EXERCISE INSTRUCTIONS: Show all lines containing "views" from the data below.

━━━

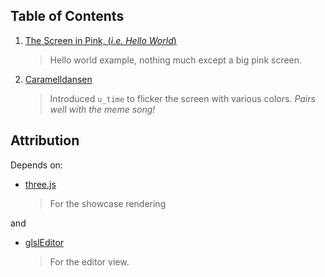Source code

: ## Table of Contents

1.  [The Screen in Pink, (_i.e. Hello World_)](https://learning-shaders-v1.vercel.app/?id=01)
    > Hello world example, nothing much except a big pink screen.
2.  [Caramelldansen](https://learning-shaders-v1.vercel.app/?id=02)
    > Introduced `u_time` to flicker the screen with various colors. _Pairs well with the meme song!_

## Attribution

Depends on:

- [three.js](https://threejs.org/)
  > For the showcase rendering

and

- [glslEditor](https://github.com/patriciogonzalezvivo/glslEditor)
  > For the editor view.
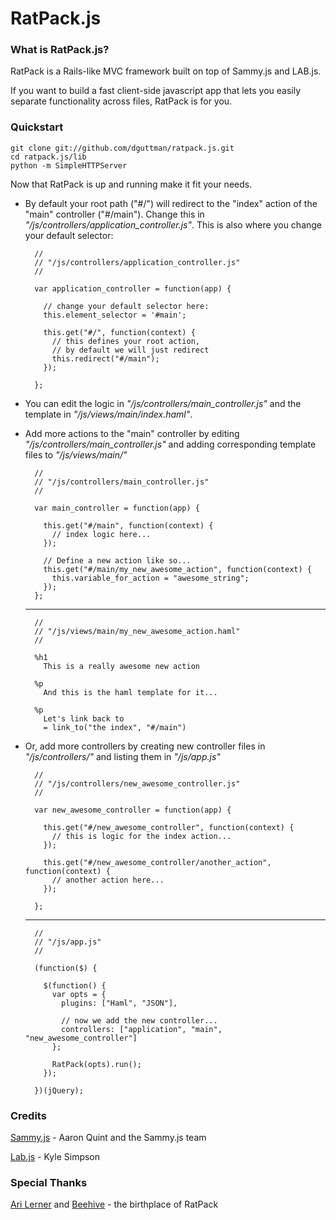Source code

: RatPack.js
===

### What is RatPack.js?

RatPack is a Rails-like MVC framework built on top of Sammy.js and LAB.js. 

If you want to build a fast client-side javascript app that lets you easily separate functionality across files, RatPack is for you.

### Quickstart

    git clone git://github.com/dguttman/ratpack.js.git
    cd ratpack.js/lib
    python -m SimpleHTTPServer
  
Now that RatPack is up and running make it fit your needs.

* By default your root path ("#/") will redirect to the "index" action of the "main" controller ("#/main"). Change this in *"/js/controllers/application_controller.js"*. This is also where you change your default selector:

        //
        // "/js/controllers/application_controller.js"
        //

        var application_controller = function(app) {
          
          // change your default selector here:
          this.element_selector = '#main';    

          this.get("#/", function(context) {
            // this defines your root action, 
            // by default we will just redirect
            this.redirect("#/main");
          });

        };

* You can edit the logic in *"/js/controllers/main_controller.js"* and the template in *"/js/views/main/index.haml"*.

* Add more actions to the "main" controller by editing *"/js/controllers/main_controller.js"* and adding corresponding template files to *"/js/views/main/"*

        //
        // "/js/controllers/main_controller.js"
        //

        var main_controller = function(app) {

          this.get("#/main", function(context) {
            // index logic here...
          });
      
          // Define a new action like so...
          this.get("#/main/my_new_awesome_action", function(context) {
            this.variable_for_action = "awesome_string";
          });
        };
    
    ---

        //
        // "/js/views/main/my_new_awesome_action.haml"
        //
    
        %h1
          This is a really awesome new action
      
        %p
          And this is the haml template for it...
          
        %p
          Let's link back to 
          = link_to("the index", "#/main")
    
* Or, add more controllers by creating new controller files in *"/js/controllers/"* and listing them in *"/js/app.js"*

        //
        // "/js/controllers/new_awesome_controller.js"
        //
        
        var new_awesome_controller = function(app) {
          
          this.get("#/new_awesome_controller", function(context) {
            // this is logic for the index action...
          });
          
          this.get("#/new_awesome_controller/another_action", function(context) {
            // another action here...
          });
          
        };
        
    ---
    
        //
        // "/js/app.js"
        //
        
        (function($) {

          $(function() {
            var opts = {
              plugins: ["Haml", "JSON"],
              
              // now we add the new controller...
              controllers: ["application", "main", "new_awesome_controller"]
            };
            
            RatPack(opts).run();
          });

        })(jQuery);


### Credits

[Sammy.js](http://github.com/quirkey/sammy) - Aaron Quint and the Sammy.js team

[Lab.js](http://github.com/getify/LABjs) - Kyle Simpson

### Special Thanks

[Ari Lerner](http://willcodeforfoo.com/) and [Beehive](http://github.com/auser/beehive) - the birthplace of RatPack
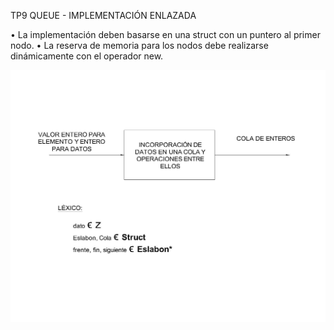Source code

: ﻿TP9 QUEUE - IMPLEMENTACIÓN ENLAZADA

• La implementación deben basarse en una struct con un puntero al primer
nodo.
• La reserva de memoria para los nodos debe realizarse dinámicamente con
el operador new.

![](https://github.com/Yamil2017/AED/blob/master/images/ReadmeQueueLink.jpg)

━━━

RESPONSE TO THE TASK:
* You can edit the logic in *"/js/controllers/main_controller.js"* and the template in *"/js/views/main/index.haml"*.
* Add more actions to the "main" controller by editing *"/js/controllers/main_controller.js"* and adding corresponding template files to *"/js/views/main/"*
        // "/js/views/main/my_new_awesome_action.haml"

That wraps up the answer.